* _Your objective_: Using the entries that follow, write out the line containing "how hard the", the line containing "very sophisticated. I'm", and every line between them, exactly and nothing else.
***** Data for this exercise *****
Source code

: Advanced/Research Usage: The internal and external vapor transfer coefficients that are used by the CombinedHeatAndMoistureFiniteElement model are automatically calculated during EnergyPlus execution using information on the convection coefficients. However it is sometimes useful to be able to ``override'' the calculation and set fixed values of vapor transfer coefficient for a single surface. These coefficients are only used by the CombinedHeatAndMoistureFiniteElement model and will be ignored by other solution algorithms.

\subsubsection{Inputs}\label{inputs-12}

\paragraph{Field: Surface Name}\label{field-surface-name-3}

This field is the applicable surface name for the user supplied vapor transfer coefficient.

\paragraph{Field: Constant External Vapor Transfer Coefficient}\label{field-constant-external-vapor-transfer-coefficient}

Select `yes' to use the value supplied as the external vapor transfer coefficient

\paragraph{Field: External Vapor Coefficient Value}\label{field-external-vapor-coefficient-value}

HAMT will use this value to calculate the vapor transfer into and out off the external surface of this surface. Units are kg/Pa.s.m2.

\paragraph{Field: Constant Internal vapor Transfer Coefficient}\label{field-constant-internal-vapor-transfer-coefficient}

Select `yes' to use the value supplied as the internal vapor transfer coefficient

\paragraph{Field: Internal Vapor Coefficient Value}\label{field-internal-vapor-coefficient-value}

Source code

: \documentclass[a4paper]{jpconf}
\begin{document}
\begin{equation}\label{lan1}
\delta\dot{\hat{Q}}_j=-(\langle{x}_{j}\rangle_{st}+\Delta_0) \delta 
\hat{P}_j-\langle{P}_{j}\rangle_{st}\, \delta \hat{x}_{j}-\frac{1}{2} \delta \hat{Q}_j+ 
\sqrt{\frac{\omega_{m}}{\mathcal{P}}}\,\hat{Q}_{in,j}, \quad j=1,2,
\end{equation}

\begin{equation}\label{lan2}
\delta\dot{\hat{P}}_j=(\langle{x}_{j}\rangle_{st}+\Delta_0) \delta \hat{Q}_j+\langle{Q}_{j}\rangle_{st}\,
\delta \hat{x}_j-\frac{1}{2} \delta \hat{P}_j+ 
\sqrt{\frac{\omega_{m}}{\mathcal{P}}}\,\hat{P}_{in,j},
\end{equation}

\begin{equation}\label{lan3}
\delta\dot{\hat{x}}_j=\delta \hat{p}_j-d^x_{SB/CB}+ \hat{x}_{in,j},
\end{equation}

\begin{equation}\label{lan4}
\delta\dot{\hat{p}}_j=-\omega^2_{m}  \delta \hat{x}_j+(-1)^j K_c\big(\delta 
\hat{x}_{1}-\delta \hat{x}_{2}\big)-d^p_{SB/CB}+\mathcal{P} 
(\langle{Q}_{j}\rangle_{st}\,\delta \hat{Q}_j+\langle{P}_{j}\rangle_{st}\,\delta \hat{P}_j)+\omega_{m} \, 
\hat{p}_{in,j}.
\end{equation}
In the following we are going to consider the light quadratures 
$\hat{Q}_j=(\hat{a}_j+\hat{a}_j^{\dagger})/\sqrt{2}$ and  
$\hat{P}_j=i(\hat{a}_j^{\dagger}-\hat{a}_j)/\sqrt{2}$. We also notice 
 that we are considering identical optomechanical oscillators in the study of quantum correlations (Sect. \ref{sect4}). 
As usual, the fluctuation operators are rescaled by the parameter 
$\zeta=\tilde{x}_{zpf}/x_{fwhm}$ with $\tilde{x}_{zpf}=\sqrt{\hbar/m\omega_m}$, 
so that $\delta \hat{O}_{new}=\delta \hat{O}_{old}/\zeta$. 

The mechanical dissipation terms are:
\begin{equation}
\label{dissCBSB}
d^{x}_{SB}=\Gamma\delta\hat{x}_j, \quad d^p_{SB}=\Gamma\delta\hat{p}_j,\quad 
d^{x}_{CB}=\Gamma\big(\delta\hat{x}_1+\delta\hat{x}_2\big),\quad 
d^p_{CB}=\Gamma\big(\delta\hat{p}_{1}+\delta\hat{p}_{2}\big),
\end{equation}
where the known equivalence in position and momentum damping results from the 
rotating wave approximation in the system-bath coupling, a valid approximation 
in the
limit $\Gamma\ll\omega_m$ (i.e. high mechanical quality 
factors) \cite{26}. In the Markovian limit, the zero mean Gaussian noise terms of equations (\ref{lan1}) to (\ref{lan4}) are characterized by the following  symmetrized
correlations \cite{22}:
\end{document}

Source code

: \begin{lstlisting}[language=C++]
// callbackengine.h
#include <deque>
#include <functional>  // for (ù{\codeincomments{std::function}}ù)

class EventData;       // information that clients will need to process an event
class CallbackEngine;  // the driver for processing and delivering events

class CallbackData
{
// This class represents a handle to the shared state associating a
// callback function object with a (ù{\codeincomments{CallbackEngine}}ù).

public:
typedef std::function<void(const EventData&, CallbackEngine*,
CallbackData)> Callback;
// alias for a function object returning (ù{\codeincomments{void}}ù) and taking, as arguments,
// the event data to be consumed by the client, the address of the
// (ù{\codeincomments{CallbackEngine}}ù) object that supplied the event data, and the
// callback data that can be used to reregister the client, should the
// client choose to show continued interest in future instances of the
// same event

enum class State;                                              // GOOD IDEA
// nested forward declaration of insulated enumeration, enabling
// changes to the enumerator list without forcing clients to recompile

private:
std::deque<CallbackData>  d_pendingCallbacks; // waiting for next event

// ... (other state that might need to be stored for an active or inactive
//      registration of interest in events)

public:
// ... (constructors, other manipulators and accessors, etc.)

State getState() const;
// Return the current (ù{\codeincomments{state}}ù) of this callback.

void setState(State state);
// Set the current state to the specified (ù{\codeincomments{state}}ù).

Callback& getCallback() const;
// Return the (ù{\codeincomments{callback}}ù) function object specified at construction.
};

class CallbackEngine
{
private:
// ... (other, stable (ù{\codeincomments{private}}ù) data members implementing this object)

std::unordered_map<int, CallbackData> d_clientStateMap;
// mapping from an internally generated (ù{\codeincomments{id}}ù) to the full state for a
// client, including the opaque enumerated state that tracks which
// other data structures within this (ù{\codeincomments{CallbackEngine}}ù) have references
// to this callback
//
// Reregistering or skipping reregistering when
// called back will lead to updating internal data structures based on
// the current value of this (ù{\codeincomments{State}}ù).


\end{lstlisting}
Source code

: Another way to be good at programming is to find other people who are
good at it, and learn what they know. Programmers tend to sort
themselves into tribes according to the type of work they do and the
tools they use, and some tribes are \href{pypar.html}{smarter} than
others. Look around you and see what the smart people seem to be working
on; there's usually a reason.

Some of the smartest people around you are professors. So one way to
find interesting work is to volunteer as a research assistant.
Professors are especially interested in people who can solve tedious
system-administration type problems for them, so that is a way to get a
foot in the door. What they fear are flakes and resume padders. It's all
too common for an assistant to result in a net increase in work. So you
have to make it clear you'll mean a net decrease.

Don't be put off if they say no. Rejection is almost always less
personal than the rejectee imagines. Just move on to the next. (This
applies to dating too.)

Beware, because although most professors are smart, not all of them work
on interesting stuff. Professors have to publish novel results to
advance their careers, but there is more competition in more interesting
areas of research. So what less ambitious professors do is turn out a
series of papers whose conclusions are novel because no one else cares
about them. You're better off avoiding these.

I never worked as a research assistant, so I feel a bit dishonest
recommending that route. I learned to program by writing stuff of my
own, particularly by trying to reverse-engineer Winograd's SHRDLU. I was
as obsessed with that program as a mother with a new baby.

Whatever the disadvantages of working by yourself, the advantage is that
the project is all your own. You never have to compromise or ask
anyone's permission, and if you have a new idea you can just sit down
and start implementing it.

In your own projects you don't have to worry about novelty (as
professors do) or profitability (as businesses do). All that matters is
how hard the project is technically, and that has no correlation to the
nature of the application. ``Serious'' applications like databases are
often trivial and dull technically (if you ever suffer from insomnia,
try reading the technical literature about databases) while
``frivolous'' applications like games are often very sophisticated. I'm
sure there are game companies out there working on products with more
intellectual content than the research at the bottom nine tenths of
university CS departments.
*****
* _Answer section_:
how hard the project is technically, and that has no correlation to the
nature of the application. ``Serious'' applications like databases are
often trivial and dull technically (if you ever suffer from insomnia,
try reading the technical literature about databases) while
``frivolous'' applications like games are often very sophisticated. I'm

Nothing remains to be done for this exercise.